Share your dilemmas and get honest opinions from other Mumsnetters.

For not sharing my gluten free cake?

330 replies

mypantsareonfire · 08/02/2026 12:16

Okay, so I know I’m not - being coeliac sucks at the best of times, and especially where cake is involved. But I’m a bit “wtf” over it.

My children had a “surprise” birthday party for me with PIL, SIL and BIL and their children, and my best friend and her two children. I don’t celebrate my birthday but they wanted to do it, and It was very sweet of them.

Dh bought birthday cakes - a gluten free one for me and two larger, generic supermarket cakes for everyone else. I mean they look pretty much the same, the GF one just has a bit more buttercream and sprinkles on - aside from the gf one being smaller, twice the bloody price and not as nice tasting.

Cake time and dh starts cutting up the “normal cakes” for all the guests and handing it out. SIL asks if she can have some of the other cake, dh says, no, that’s the GF one, I’m just about to put it away for (me) to have later. He then puts it away in a cupboard (it had already been put back in the box for cross contamination purposes). My children wanted to put my candles on the GF for me to blow out, that’s the only reason it was out.

They all have some cake - I don’t yet, cake crumbs and 9 children eating biscuits and pizza, it’s a cross contamination nightmare until we’ve cleaned it all up.

We are all in the other part of the house having fun. SIL brings more cake out of the kitchen for her 4 children (see where this is going), it was the gf cake, big chunks of it. She said her children said it looked nicer and she wanted some. only they don’t like it. Of course they don’t, who would, given the choice. I don’t say anything though, just clear it aside.
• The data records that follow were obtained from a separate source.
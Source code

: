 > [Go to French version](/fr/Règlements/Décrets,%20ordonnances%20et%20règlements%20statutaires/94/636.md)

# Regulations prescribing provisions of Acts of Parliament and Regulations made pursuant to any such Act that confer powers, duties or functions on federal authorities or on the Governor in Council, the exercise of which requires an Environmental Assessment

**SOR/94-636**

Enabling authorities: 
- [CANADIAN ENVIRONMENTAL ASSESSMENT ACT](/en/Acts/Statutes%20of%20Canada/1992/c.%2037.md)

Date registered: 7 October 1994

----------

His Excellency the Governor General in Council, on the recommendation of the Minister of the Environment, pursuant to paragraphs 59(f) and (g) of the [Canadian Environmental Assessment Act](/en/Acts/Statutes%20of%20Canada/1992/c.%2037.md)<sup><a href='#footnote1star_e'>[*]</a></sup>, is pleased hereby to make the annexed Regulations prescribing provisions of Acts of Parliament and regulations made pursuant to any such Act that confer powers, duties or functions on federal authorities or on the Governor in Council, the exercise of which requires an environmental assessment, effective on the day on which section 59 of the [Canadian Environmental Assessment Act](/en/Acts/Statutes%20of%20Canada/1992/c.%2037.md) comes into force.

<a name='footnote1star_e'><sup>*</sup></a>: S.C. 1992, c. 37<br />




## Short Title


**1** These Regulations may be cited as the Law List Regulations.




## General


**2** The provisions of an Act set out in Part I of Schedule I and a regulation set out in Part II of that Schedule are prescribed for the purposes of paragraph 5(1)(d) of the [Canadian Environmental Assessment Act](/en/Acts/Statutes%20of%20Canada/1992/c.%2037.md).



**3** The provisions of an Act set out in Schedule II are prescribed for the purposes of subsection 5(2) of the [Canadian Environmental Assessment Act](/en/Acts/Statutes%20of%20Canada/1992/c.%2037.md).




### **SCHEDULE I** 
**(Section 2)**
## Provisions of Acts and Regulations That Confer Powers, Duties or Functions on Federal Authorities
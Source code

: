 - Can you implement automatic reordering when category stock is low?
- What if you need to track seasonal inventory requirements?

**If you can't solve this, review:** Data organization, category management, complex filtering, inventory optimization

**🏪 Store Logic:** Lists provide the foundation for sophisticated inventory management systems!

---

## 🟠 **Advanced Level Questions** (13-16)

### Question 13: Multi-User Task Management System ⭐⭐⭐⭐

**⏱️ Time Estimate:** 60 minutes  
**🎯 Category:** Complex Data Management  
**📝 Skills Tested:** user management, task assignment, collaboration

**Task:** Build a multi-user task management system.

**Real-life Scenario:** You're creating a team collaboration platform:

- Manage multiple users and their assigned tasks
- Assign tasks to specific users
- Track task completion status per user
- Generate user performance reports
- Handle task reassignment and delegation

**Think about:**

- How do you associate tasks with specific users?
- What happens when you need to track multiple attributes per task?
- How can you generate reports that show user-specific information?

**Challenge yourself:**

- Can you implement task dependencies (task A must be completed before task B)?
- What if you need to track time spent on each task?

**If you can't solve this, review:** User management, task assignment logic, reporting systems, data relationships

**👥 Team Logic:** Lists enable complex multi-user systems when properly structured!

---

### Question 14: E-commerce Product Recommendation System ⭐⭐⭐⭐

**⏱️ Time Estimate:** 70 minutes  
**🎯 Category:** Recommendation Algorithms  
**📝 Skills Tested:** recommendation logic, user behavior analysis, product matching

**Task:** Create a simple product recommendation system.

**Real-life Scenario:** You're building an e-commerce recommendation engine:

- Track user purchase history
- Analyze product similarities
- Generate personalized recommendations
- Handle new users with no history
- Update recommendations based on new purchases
She had also plonked it on the the same cutting board the non gluten free cake was on and used the same knife, so the bit she said she’d “saved” for me isn’t safe to eat anyway.

We don’t live on Albert square, so no drama ensued. But BIL (dh brother) took her into the kitchen and she came out in a complete huff, sitting on her own and dramatically sniffing and dabbing at her eyes. MIL asked her if she was okay, she wouldn’t speak. I said, “hey, are you okay?” (I had no idea BIL had said anythings about cake at this point), and she just stared daggers at me and walked off.

BIL took me aside and apologised to me and said he’d asked her what possessed her, she’d said the children thought it looked nicer than they caked they were offered. I tell him it’s really not a big deal, it’s only cake, please don’t worry about it and just enjoy the party.

Everyone left, all happy, apart from SIL who walked past me like I was invisible (remember, haven’t said a thing to her about it, and remember, I don’t fucking care, I’m not 5!)

Dh said he would pop out to Tesco to get another cake, I say don’t worry, I’ll have some another day, it’s not a big deal. A couple of hours later, BIL turns up with a new cake, apologises again, I say thank you, I appreciate it, but you really didn’t have to do that. All sorted, right?

Nope. SIL has told PIL and her family that she was made to feel very unwelcome in my home and that she won’t be seeing us again and nor will the children. That’s all she said to PIL, who of course asked me what had happened, I told them and they were like, “you should have bloody pulled her up on it yourself at the time!” MIL said she has told SIL she’s being ridiculous and said to me that it will all blow over soon. Which I am sure it will do.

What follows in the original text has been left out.